Version 2.0

[Updated versions of the Tag Suite have been released. Current version information is available here.]

Version 2.0 was released on December 30, 2004. Following is a list of updates.

The files for Version 2.0 are available:

Documentation

The Tag Library for version 2.0 is here: dtd.nlm.nih.gov/tag-library/2.0/

Change Report

There are extensive changes between Version 2.0 of the Journal Archiving and Interchange Tag Set (hereafter Archiving Tag Set) and earlier Tag Set versions 1.0 and 1.1. For this reason, all modules in both the Archiving Tag Set and the overarching Tag Suite advance to Version 2.0 dated 08/30/2004.

Although the changes are fully backwards compatible for XML documents (document instances), the new Archiving Tag Set and the full Suite may not be backwards compatible for all previous customizations.

The major changes to the content models and attribute lists in version 2.0 include:

Major changes have also been made in the Parameter Entities and modularization. Archiving Version 2.0 permits more modifications than previous versions and changes the way in which Tag Set customizations are made. The changes to the modularization include:

Changes to Content Models
User Requested Changes

The Archiving and Interchange Tag Set Working Group (AIT WG) reviewed changes requested by tag set users over the past year and recommended the following changes.

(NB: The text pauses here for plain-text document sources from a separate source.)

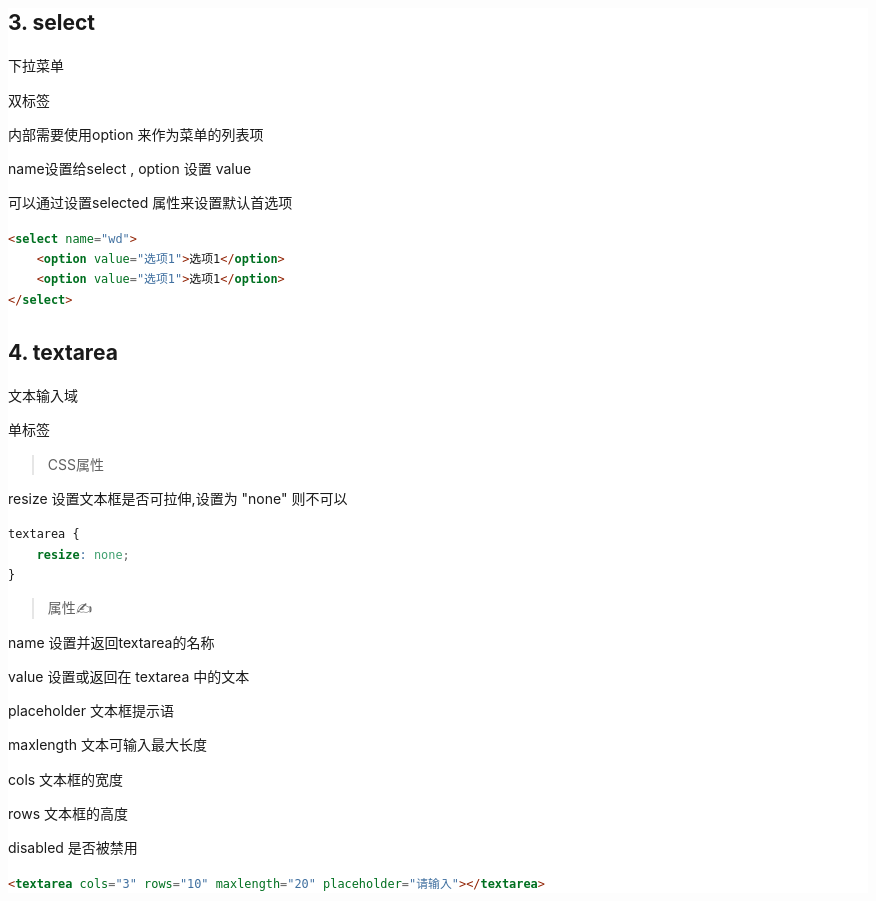 

## 3. select

下拉菜单

双标签

内部需要使用option 来作为菜单的列表项

name设置给select , option 设置 value

可以通过设置selected 属性来设置默认首选项

```html
<select name="wd">
	<option value="选项1">选项1</option>
   	<option value="选项1">选项1</option>
</select>
```



## 4. textarea

文本输入域

单标签

> CSS属性

resize   设置文本框是否可拉伸,设置为 "none" 则不可以

```css
textarea {
    resize: none;
}
```

> 属性✍️

name 设置并返回textarea的名称

value 设置或返回在 textarea 中的文本

placeholder   文本框提示语

maxlength     文本可输入最大长度

cols  文本框的宽度

rows 文本框的高度

disabled  是否被禁用

```html
<textarea cols="3" rows="10" maxlength="20" placeholder="请输入"></textarea>
```

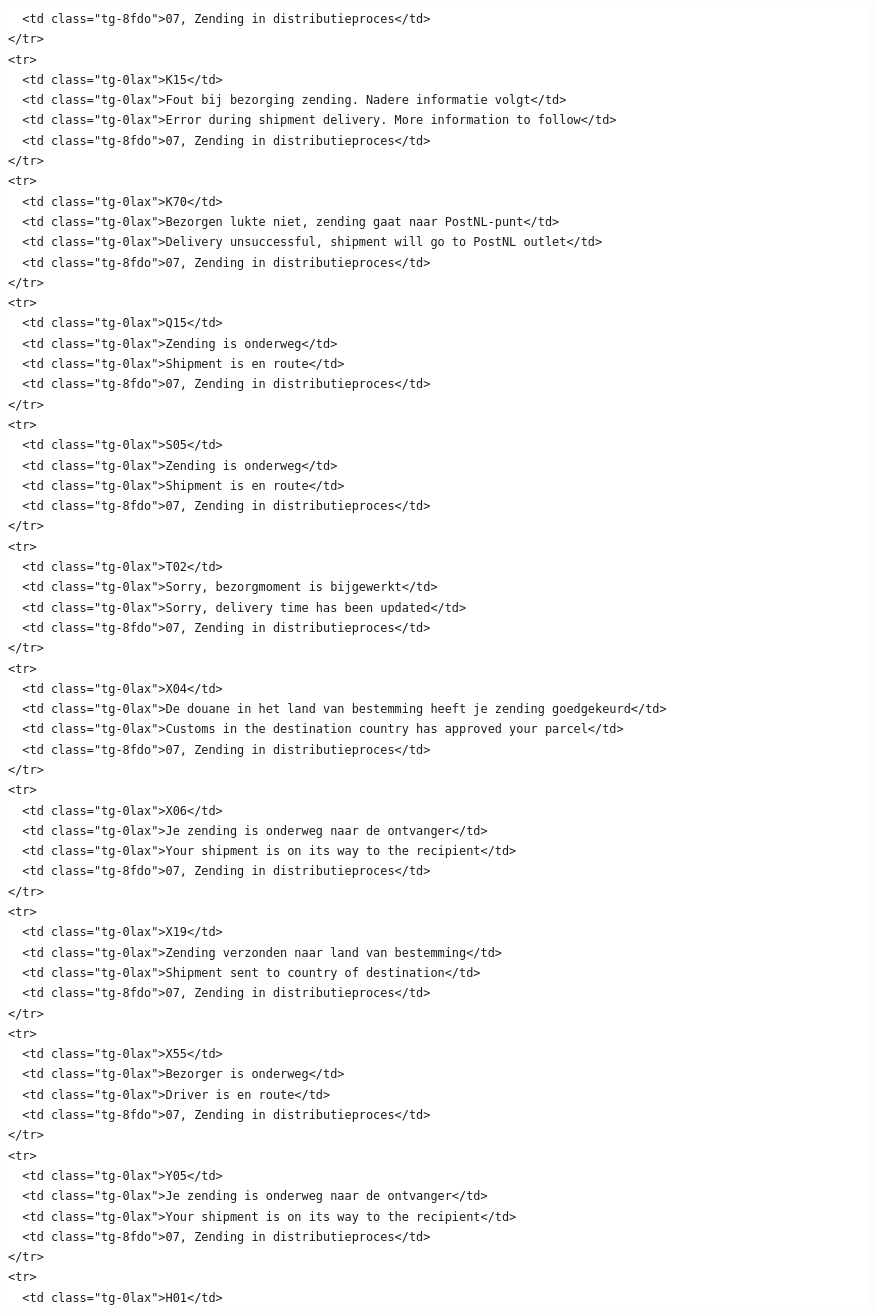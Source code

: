       <td class="tg-8fdo">07, Zending in distributieproces</td>
    </tr>
    <tr>
      <td class="tg-0lax">K15</td>
      <td class="tg-0lax">Fout bij bezorging zending. Nadere informatie volgt</td>
      <td class="tg-0lax">Error during shipment delivery. More information to follow</td>
      <td class="tg-8fdo">07, Zending in distributieproces</td>
    </tr>
    <tr>
      <td class="tg-0lax">K70</td>
      <td class="tg-0lax">Bezorgen lukte niet, zending gaat naar PostNL-punt</td>
      <td class="tg-0lax">Delivery unsuccessful, shipment will go to PostNL outlet</td>
      <td class="tg-8fdo">07, Zending in distributieproces</td>
    </tr>
    <tr>
      <td class="tg-0lax">Q15</td>
      <td class="tg-0lax">Zending is onderweg</td>
      <td class="tg-0lax">Shipment is en route</td>
      <td class="tg-8fdo">07, Zending in distributieproces</td>
    </tr>
    <tr>
      <td class="tg-0lax">S05</td>
      <td class="tg-0lax">Zending is onderweg</td>
      <td class="tg-0lax">Shipment is en route</td>
      <td class="tg-8fdo">07, Zending in distributieproces</td>
    </tr>
    <tr>
      <td class="tg-0lax">T02</td>
      <td class="tg-0lax">Sorry, bezorgmoment is bijgewerkt</td>
      <td class="tg-0lax">Sorry, delivery time has been updated</td>
      <td class="tg-8fdo">07, Zending in distributieproces</td>
    </tr>
    <tr>
      <td class="tg-0lax">X04</td>
      <td class="tg-0lax">De douane in het land van bestemming heeft je zending goedgekeurd</td>
      <td class="tg-0lax">Customs in the destination country has approved your parcel</td>
      <td class="tg-8fdo">07, Zending in distributieproces</td>
    </tr>
    <tr>
      <td class="tg-0lax">X06</td>
      <td class="tg-0lax">Je zending is onderweg naar de ontvanger</td>
      <td class="tg-0lax">Your shipment is on its way to the recipient</td>
      <td class="tg-8fdo">07, Zending in distributieproces</td>
    </tr>
    <tr>
      <td class="tg-0lax">X19</td>
      <td class="tg-0lax">Zending verzonden naar land van bestemming</td>
      <td class="tg-0lax">Shipment sent to country of destination</td>
      <td class="tg-8fdo">07, Zending in distributieproces</td>
    </tr>
    <tr>
      <td class="tg-0lax">X55</td>
      <td class="tg-0lax">Bezorger is onderweg</td>
      <td class="tg-0lax">Driver is en route</td>
      <td class="tg-8fdo">07, Zending in distributieproces</td>
    </tr>
    <tr>
      <td class="tg-0lax">Y05</td>
      <td class="tg-0lax">Je zending is onderweg naar de ontvanger</td>
      <td class="tg-0lax">Your shipment is on its way to the recipient</td>
      <td class="tg-8fdo">07, Zending in distributieproces</td>
    </tr>
    <tr>
      <td class="tg-0lax">H01</td>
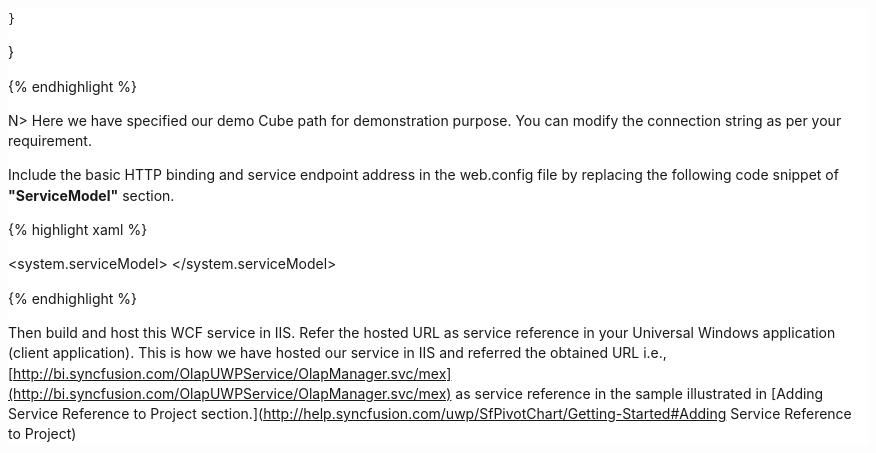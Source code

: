     }
}

{% endhighlight %}

N> Here we have specified our demo Cube path for demonstration purpose. You can modify the connection string as per your requirement.

Include the basic HTTP binding and service endpoint address in the web.config file by replacing the following code snippet of **"ServiceModel"** section.


{% highlight xaml %}

<system.serviceModel>
    <bindings>
        <basicHttpBinding>
            <!-- Create a custom binding for our service to enable sending large amount of data -->
            <binding name="BasicHttpBinding" maxBufferPoolSize="2147483647" maxReceivedMessageSize="2147483647" maxBufferSize="2147483647">
                <readerQuotas maxArrayLength="2147483647" maxBytesPerRead="2147483647" maxDepth="2147483647" maxNameTableCharCount="2147483647" maxStringContentLength="2147483647" />
            </binding>
        </basicHttpBinding>
    </bindings>
    <behaviors>
        <serviceBehaviors>
            <behavior name="OlapManagerService.Service1Behavior">
                <serviceMetadata httpGetEnabled="true" />
                <serviceDebug includeExceptionDetailInFaults="true" />
                <dataContractSerializer maxItemsInObjectGraph="2147483647" />
            </behavior>
        </serviceBehaviors>
    </behaviors>
    <serviceHostingEnvironment multipleSiteBindingsEnabled="false" />
    <services>
        <service behaviorConfiguration="OlapManagerService.Service1Behavior" name="OlapManagerService.Service1">
            <endpoint address="" binding="basicHttpBinding" bindingConfiguration="BasicHttpBinding" contract="Syncfusion.Olap.UWP.Manager.IOlapDataProvider" />
            <endpoint address="mex" binding="mexHttpBinding" contract="IMetadataExchange" />
        </service>
    </services>
</system.serviceModel>

{% endhighlight %}


Then build and host this WCF service in IIS. Refer the hosted URL as service reference in your Universal Windows application (client application). This is how we have hosted our service in IIS and referred the obtained URL i.e., [http://bi.syncfusion.com/OlapUWPService/OlapManager.svc/mex](http://bi.syncfusion.com/OlapUWPService/OlapManager.svc/mex) as service reference in the sample illustrated in [Adding Service Reference to Project section.](http://help.syncfusion.com/uwp/SfPivotChart/Getting-Started#Adding Service Reference to Project)

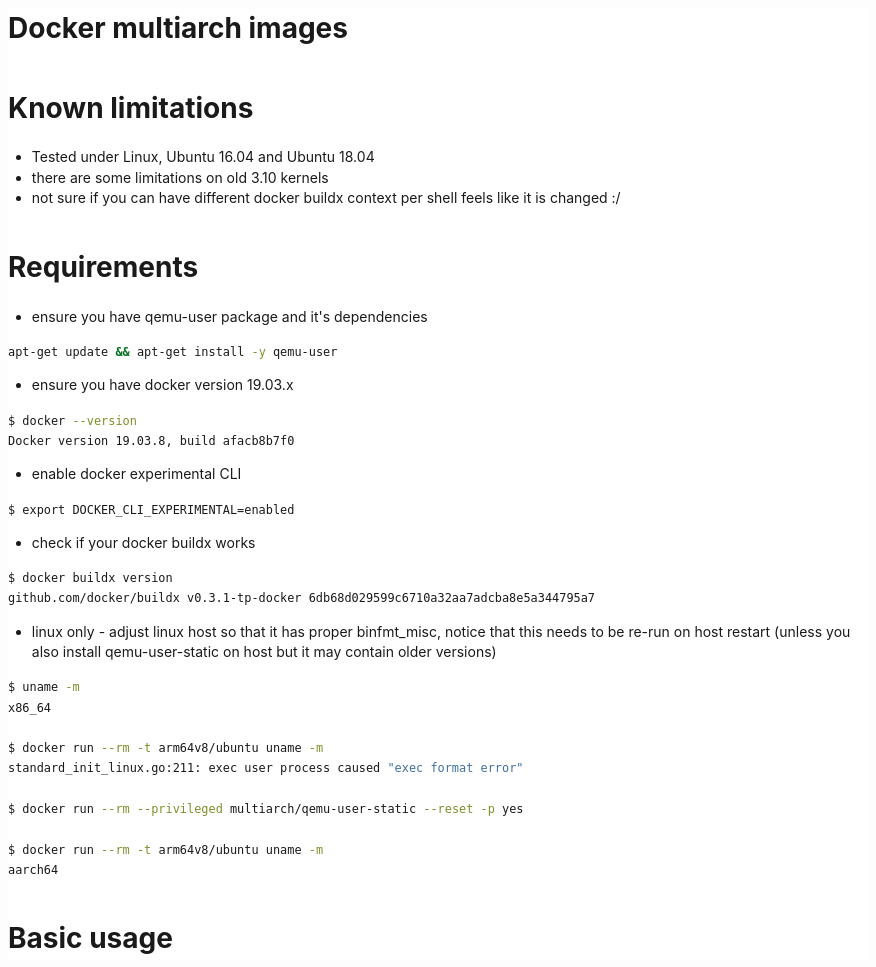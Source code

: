 # Docker multiarch images

# Known limitations

- Tested under Linux, Ubuntu 16.04 and Ubuntu 18.04
- there are some limitations on old 3.10 kernels
- not sure if you can have different docker buildx context per shell
  feels like it is changed :/

# Requirements

- ensure you have qemu-user package and it's dependencies

```bash
apt-get update && apt-get install -y qemu-user
```

- ensure you have docker version 19.03.x

```bash
$ docker --version
Docker version 19.03.8, build afacb8b7f0
```

- enable docker experimental CLI

```bash
$ export DOCKER_CLI_EXPERIMENTAL=enabled
```

- check if your docker buildx works

```bash
$ docker buildx version
github.com/docker/buildx v0.3.1-tp-docker 6db68d029599c6710a32aa7adcba8e5a344795a7
```

- linux only - adjust linux host so that it has proper binfmt_misc, notice that this needs to be re-run on host restart (unless you also install qemu-user-static on host but it may contain older versions)

```bash
$ uname -m
x86_64

$ docker run --rm -t arm64v8/ubuntu uname -m
standard_init_linux.go:211: exec user process caused "exec format error"

$ docker run --rm --privileged multiarch/qemu-user-static --reset -p yes

$ docker run --rm -t arm64v8/ubuntu uname -m
aarch64
```

# Basic usage
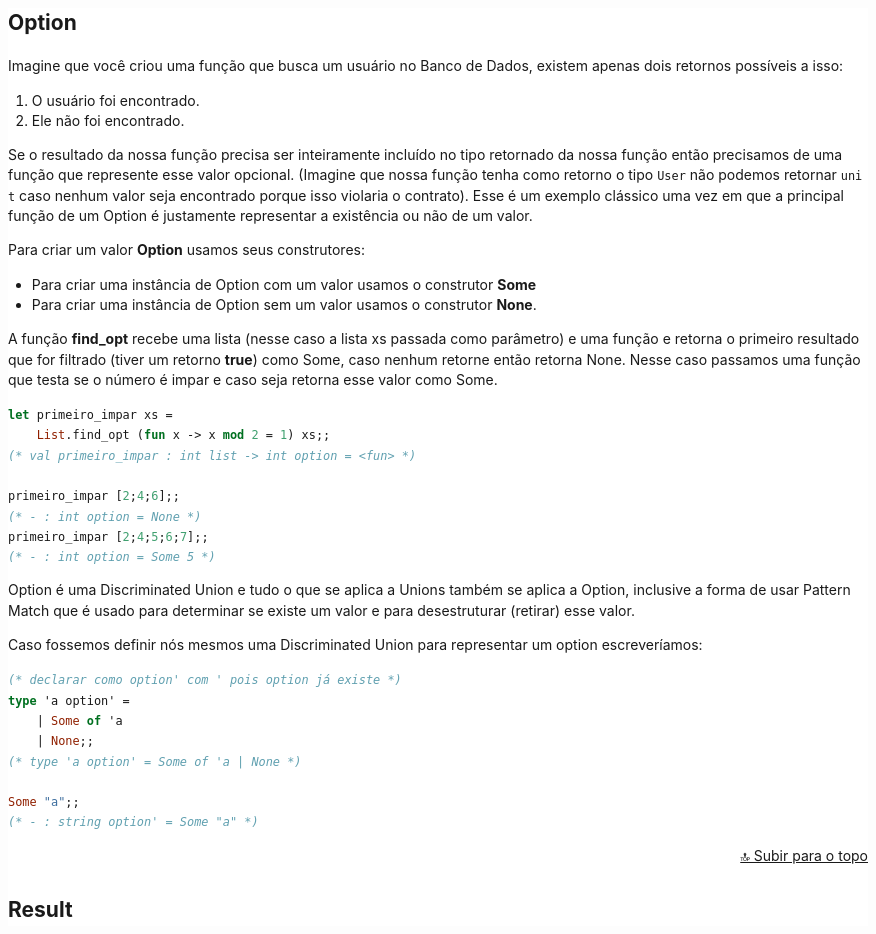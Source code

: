 ## Option

Imagine que você criou uma função que busca um usuário no Banco de Dados, existem apenas dois retornos possíveis a isso:

1. O usuário foi encontrado.
2. Ele não foi encontrado.

Se o resultado da nossa função precisa ser inteiramente incluído no tipo retornado da nossa função então precisamos de uma função que represente esse valor opcional. (Imagine que nossa função tenha como retorno o tipo `User` não podemos retornar `unit` caso nenhum valor seja encontrado porque isso violaria o contrato). Esse é um exemplo clássico uma vez em que a principal função de um Option é justamente representar a existência ou não de um valor.

Para criar um valor **Option** usamos seus construtores: 
- Para criar uma instância de Option com um valor usamos o construtor **Some**
- Para criar uma instância de Option sem um valor usamos o construtor **None**.

A função **find_opt** recebe uma lista (nesse caso a lista xs passada como parâmetro) e uma função e retorna o primeiro resultado que for filtrado (tiver um retorno **true**) como Some, caso nenhum retorne então retorna None. Nesse caso passamos uma função que testa se o número é impar e caso seja retorna esse valor como Some.

```OCaml
let primeiro_impar xs =
    List.find_opt (fun x -> x mod 2 = 1) xs;;
(* val primeiro_impar : int list -> int option = <fun> *)

primeiro_impar [2;4;6];;
(* - : int option = None *)
primeiro_impar [2;4;5;6;7];;
(* - : int option = Some 5 *)
```

Option é uma Discriminated Union e tudo o que se aplica a Unions também se aplica a Option, inclusive a forma de usar Pattern Match que é usado para determinar se existe um valor e para desestruturar (retirar) esse valor.  

Caso fossemos definir nós mesmos uma Discriminated Union para representar um option escreveríamos:

```OCaml
(* declarar como option' com ' pois option já existe *)
type 'a option' = 
    | Some of 'a
    | None;;
(* type 'a option' = Some of 'a | None *)

Some "a";;
(* - : string option' = Some "a" *)
```

<p align="right"><a href="https://github.com/Camilotk/ocaml4noobs/tree/master/5%20-%20tipos#tipos">🔝 Subir para o topo</a></p>

## Result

Changes are listed in alphabetical order by element name.

<access.date>

Allowed all date components (day | month | season | year) inside

<article-meta-model>

Added the following elements:

  • <custom-meta-wrap> (tag set-specific custom metadata)

  • <email>

  • <issue-id> (existing <issue> means issue number)

  • <issue-title>

  • <license>

  • <page-range> (for discontinuous page ranges. Supplements but does not replace first page and last page.)

  • <volume-id> (existing <volume> means volume number)

<attrib>

Added to the following elements: <array>, <boxed-text>, <chem-struct-wrapper>, <disp-quote>, <fig>, <graphic>, <preformat>, <table-wrap>, <table-wrap-foot>, <verse-group>

<contract-name>/ <contract-sponsor>

Added new attributes

  • id (ID)

  • rid (IDREFS)

  • %might-link-atts;

<string-date>

New element, added to %date-parts.class; with year, day, etc.

<def-list>

<term> optional and repeatable inside <def-item>

<disp-formula>

Added %inline-math;

DOI/Object Identifier

New element Object Identifier <object-id> can be used to capture any publisher’s or archive’s ID number. The Object Identifier was modeled as an element rather than as an attribute to allow for multiple IDs.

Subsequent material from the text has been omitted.